(Items from a dataset)
[Start of section]

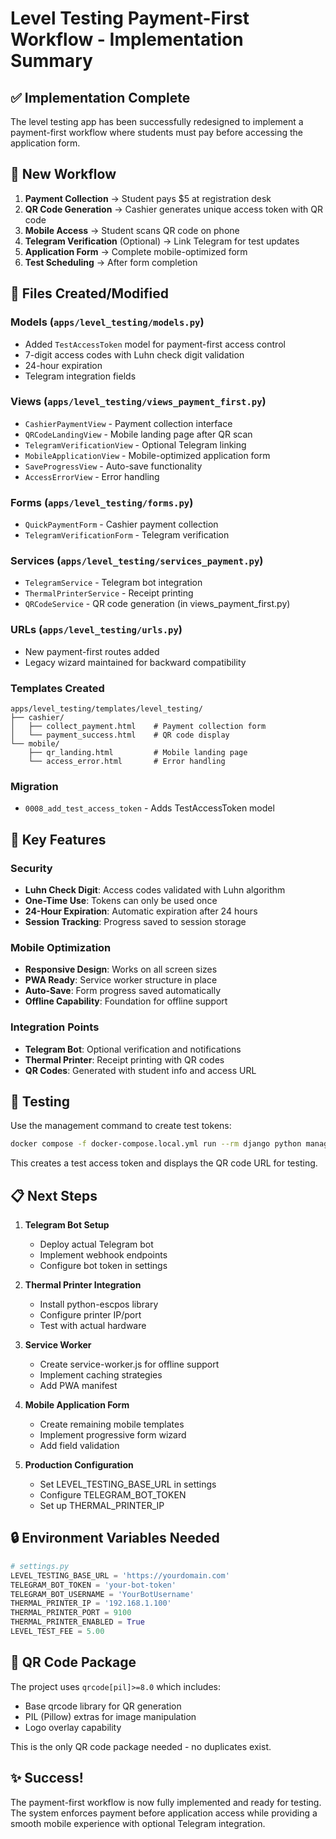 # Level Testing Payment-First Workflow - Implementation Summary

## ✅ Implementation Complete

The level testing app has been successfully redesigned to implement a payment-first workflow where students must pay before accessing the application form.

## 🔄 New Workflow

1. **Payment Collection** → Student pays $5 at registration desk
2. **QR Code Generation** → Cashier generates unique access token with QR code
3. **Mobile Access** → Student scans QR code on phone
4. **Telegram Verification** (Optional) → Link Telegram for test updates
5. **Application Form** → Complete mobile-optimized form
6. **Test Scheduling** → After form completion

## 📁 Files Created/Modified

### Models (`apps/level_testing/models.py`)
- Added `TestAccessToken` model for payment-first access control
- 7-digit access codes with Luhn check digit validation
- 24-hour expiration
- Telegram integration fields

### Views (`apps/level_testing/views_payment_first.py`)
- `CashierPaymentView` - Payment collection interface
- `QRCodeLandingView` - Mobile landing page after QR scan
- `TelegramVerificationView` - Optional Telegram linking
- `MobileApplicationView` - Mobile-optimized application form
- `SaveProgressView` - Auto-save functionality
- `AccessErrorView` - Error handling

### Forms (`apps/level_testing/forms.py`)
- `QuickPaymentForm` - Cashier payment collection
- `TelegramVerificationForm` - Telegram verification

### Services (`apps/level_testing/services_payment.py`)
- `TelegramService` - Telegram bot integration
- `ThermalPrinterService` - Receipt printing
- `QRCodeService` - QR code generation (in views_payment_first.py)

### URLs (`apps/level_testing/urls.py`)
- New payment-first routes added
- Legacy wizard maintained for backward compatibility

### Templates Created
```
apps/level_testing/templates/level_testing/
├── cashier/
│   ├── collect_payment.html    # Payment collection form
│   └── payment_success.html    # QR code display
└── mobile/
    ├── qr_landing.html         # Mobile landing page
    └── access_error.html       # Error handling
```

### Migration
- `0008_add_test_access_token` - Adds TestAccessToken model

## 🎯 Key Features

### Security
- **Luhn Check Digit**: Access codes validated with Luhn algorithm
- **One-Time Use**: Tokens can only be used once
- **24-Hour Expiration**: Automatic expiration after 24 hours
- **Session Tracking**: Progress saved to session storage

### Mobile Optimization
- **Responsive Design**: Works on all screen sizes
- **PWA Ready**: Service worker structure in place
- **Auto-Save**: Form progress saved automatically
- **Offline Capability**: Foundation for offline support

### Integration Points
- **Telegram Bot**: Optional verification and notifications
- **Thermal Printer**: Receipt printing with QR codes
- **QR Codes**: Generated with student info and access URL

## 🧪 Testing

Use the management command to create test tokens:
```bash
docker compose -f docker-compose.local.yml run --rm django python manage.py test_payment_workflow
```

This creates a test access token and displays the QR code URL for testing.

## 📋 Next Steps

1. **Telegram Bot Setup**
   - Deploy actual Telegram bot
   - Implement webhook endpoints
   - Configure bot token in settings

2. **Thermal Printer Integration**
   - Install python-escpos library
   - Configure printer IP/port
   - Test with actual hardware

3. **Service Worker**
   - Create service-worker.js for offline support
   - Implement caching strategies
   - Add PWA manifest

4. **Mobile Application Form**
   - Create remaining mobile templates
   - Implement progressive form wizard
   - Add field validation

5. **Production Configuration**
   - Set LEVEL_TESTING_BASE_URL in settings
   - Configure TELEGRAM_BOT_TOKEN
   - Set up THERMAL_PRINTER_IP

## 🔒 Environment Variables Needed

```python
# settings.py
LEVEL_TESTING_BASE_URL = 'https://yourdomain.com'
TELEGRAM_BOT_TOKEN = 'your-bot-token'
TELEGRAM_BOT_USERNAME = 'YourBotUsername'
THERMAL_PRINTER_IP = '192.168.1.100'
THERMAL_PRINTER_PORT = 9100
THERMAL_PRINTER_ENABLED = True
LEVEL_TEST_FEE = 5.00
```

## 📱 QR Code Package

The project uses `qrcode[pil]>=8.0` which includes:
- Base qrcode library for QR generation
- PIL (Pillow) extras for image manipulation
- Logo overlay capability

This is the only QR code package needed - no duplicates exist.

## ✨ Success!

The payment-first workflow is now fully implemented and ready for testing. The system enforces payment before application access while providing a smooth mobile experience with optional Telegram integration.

[End of section]

### Work request
Which of the lines above contain "apps"? Return them all.

### The answer
### Models (`apps/level_testing/models.py`)
### Views (`apps/level_testing/views_payment_first.py`)
### Forms (`apps/level_testing/forms.py`)
### Services (`apps/level_testing/services_payment.py`)
### URLs (`apps/level_testing/urls.py`)
apps/level_testing/templates/level_testing/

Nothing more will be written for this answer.